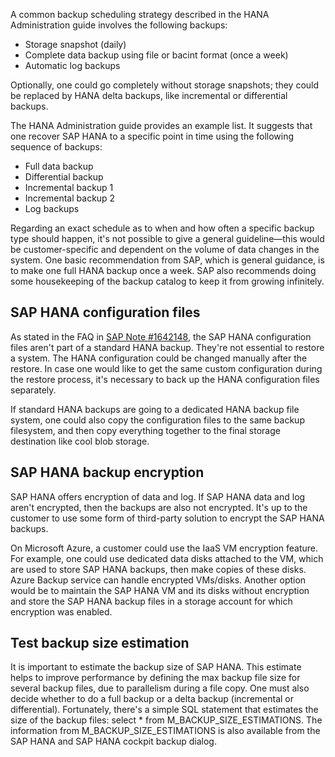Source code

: A common backup scheduling strategy described in the HANA Administration guide involves the following backups:

- Storage snapshot (daily)
- Complete data backup using file or bacint format (once a week)
- Automatic log backups

Optionally, one could go completely without storage snapshots; they could be replaced by HANA delta backups, like incremental or differential backups.

The HANA Administration guide provides an example list. It suggests that one recover SAP HANA to a specific point in time using the following sequence of backups:

- Full data backup
- Differential backup
- Incremental backup 1
- Incremental backup 2
- Log backups

Regarding an exact schedule as to when and how often a specific backup type should happen, it's not possible to give a general guideline—this would be customer-specific and dependent on the volume of data changes in the system. One basic recommendation from SAP, which is general guidance, is to make one full HANA backup once a week. SAP also recommends doing some housekeeping of the backup catalog to keep it from growing infinitely.

## SAP HANA configuration files

As stated in the FAQ in [SAP Note \#1642148](https://me.sap.com/notes/1642148), the SAP HANA configuration files aren't part of a standard HANA backup. They're not essential to restore a system. The HANA configuration could be changed manually after the restore. In case one would like to get the same custom configuration during the restore process, it's necessary to back up the HANA configuration files separately.

If standard HANA backups are going to a dedicated HANA backup file system, one could also copy the configuration files to the same backup filesystem, and then copy everything together to the final storage destination like cool blob storage.

## SAP HANA backup encryption

SAP HANA offers encryption of data and log. If SAP HANA data and log aren't encrypted, then the backups are also not encrypted. It's up to the customer to use some form of third-party solution to encrypt the SAP HANA backups.

On Microsoft Azure, a customer could use the IaaS VM encryption feature. For example, one could use dedicated data disks attached to the VM, which are used to store SAP HANA backups, then make copies of these disks. Azure Backup service can handle encrypted VMs/disks. Another option would be to maintain the SAP HANA VM and its disks without encryption and store the SAP HANA backup files in a storage account for which encryption was enabled.

## Test backup size estimation

It is important to estimate the backup size of SAP HANA. This estimate helps to improve performance by defining the max backup file size for several backup files, due to parallelism during a file copy. One must also decide whether to do a full backup or a delta backup (incremental or differential). Fortunately, there's a simple SQL statement that estimates the size of the backup files: select \* from M\_BACKUP\_SIZE\_ESTIMATIONS. The information from M\_BACKUP\_SIZE\_ESTIMATIONS is also available from the SAP HANA and SAP HANA cockpit backup dialog.
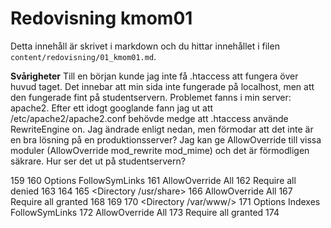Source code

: ---
---
Redovisning kmom01
=========================

Detta innehåll är skrivet i markdown och du hittar innehållet i filen `content/redovisning/01_kmom01.md`.

__Svårigheter__
Till en början kunde jag inte få .htaccess att fungera över huvud taget. Det
innebar att min sida inte fungerade på localhost, men att den fungerade fint på
studentservern. Problemet fanns i min server: apache2. Efter ett idogt googlande
fann jag ut att /etc/apache2/apache2.conf behövde medge att .htaccess använde
RewriteEngine on. Jag ändrade enligt nedan, men förmodar att det inte är en bra
lösning på en produktionsserver? Jag kan ge AllowOverride till vissa moduler
(AllowOverride mod_rewrite mod_mime) och det är förmodligen säkrare. Hur ser det
ut på studentservern?

159 <Directory />
160     Options FollowSymLinks
161     AllowOverride All
162     Require all denied
163 </Directory>
164
165 <Directory /usr/share>
166     AllowOverride All
167     Require all granted
168 </Directory>
169
170 <Directory /var/www/>
171     Options Indexes FollowSymLinks
172     AllowOverride All
173     Require all granted
174 </Directory>

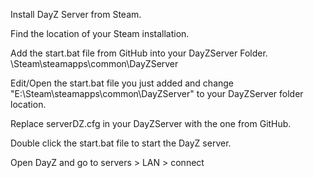 Install DayZ Server from Steam.


Find the location of your Steam installation.


Add the start.bat file from GitHub into your DayZServer Folder.
  \Steam\steamapps\common\DayZServer


Edit/Open the start.bat file you just added and change "E:\Steam\steamapps\common\DayZServer" to your DayZServer folder location.


Replace serverDZ.cfg in your DayZServer with the one from GitHub.



Double click the start.bat file to start the DayZ server.



Open DayZ and go to servers > LAN > connect



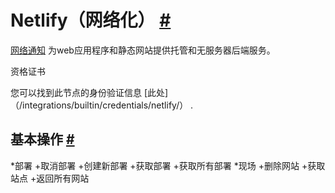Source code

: 


 Netlify（网络化）
 [#](#netlify "永久链接")
=========================================



[网络通知](https://netlify.com/) 
 为web应用程序和静态网站提供托管和无服务器后端服务。
 




 资格证书
 



 您可以找到此节点的身份验证信息
 [此处]（/integrations/builtin/credentials/netlify/）
 .
 




 基本操作
 [#](#基本操作 "永久链接")
-----------------------------------------------------------


*部署
	+取消部署
	+创建新部署
	+获取部署
	+获取所有部署
*现场
	+删除网站
	+获取站点
	+返回所有网站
::::::::
* _EXERCISE OBJECTIVE_: Copy each line of the records above exactly as written. Do not carry over any picture.

* _ANSWER FOR THE TASK_:
Source code

: A common backup scheduling strategy described in the HANA Administration guide involves the following backups:

- Storage snapshot (daily)
- Complete data backup using file or bacint format (once a week)
- Automatic log backups

Optionally, one could go completely without storage snapshots; they could be replaced by HANA delta backups, like incremental or differential backups.

The HANA Administration guide provides an example list. It suggests that one recover SAP HANA to a specific point in time using the following sequence of backups:

- Full data backup
- Differential backup
- Incremental backup 1
- Incremental backup 2
- Log backups

Regarding an exact schedule as to when and how often a specific backup type should happen, it's not possible to give a general guideline—this would be customer-specific and dependent on the volume of data changes in the system. One basic recommendation from SAP, which is general guidance, is to make one full HANA backup once a week. SAP also recommends doing some housekeeping of the backup catalog to keep it from growing infinitely.

## SAP HANA configuration files

As stated in the FAQ in [SAP Note \#1642148](https://me.sap.com/notes/1642148), the SAP HANA configuration files aren't part of a standard HANA backup. They're not essential to restore a system. The HANA configuration could be changed manually after the restore. In case one would like to get the same custom configuration during the restore process, it's necessary to back up the HANA configuration files separately.

If standard HANA backups are going to a dedicated HANA backup file system, one could also copy the configuration files to the same backup filesystem, and then copy everything together to the final storage destination like cool blob storage.

## SAP HANA backup encryption

SAP HANA offers encryption of data and log. If SAP HANA data and log aren't encrypted, then the backups are also not encrypted. It's up to the customer to use some form of third-party solution to encrypt the SAP HANA backups.

On Microsoft Azure, a customer could use the IaaS VM encryption feature. For example, one could use dedicated data disks attached to the VM, which are used to store SAP HANA backups, then make copies of these disks. Azure Backup service can handle encrypted VMs/disks. Another option would be to maintain the SAP HANA VM and its disks without encryption and store the SAP HANA backup files in a storage account for which encryption was enabled.

## Test backup size estimation

It is important to estimate the backup size of SAP HANA. This estimate helps to improve performance by defining the max backup file size for several backup files, due to parallelism during a file copy. One must also decide whether to do a full backup or a delta backup (incremental or differential). Fortunately, there's a simple SQL statement that estimates the size of the backup files: select \* from M\_BACKUP\_SIZE\_ESTIMATIONS. The information from M\_BACKUP\_SIZE\_ESTIMATIONS is also available from the SAP HANA and SAP HANA cockpit backup dialog.
Source code

: ---
---
Redovisning kmom01
=========================

Detta innehåll är skrivet i markdown och du hittar innehållet i filen `content/redovisning/01_kmom01.md`.

__Svårigheter__
Till en början kunde jag inte få .htaccess att fungera över huvud taget. Det
innebar att min sida inte fungerade på localhost, men att den fungerade fint på
studentservern. Problemet fanns i min server: apache2. Efter ett idogt googlande
fann jag ut att /etc/apache2/apache2.conf behövde medge att .htaccess använde
RewriteEngine on. Jag ändrade enligt nedan, men förmodar att det inte är en bra
lösning på en produktionsserver? Jag kan ge AllowOverride till vissa moduler
(AllowOverride mod_rewrite mod_mime) och det är förmodligen säkrare. Hur ser det
ut på studentservern?

159 <Directory />
160     Options FollowSymLinks
161     AllowOverride All
162     Require all denied
163 </Directory>
164
165 <Directory /usr/share>
166     AllowOverride All
167     Require all granted
168 </Directory>
169
170 <Directory /var/www/>
171     Options Indexes FollowSymLinks
172     AllowOverride All
173     Require all granted
174 </Directory>

 Install DayZ Server from Steam.


Find the location of your Steam installation.


Add the start.bat file from GitHub into your DayZServer Folder.
  \Steam\steamapps\common\DayZServer


Edit/Open the start.bat file you just added and change "E:\Steam\steamapps\common\DayZServer" to your DayZServer folder location.


Replace serverDZ.cfg in your DayZServer with the one from GitHub.



Double click the start.bat file to start the DayZ server.



Open DayZ and go to servers > LAN > connect



Source code

: 


 Netlify（网络化）
 [#](#netlify "永久链接")
=========================================



[网络通知](https://netlify.com/) 
 为web应用程序和静态网站提供托管和无服务器后端服务。
 




 资格证书
 



 您可以找到此节点的身份验证信息
 [此处]（/integrations/builtin/credentials/netlify/）
 .
 




 基本操作
 [#](#基本操作 "永久链接")
-----------------------------------------------------------


*部署
	+取消部署
	+创建新部署
	+获取部署
	+获取所有部署
*现场
	+删除网站
	+获取站点
	+返回所有网站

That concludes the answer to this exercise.